Pick out and copy every line below that has the word "entries".

*** Record extracts ***

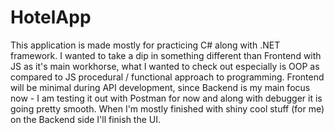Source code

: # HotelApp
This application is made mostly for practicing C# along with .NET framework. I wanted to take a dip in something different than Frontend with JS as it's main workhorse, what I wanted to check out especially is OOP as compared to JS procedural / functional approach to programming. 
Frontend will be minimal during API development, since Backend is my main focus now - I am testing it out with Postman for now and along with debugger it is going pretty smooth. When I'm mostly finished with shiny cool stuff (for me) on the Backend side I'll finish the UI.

***
*** Record extracts ***

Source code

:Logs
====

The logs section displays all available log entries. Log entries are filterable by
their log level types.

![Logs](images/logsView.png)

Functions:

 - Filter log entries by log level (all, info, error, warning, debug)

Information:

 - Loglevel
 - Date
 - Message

***

▶ [Exercise response]:
The logs section displays all available log entries. Log entries are filterable by
 - Filter log entries by log level (all, info, error, warning, debug)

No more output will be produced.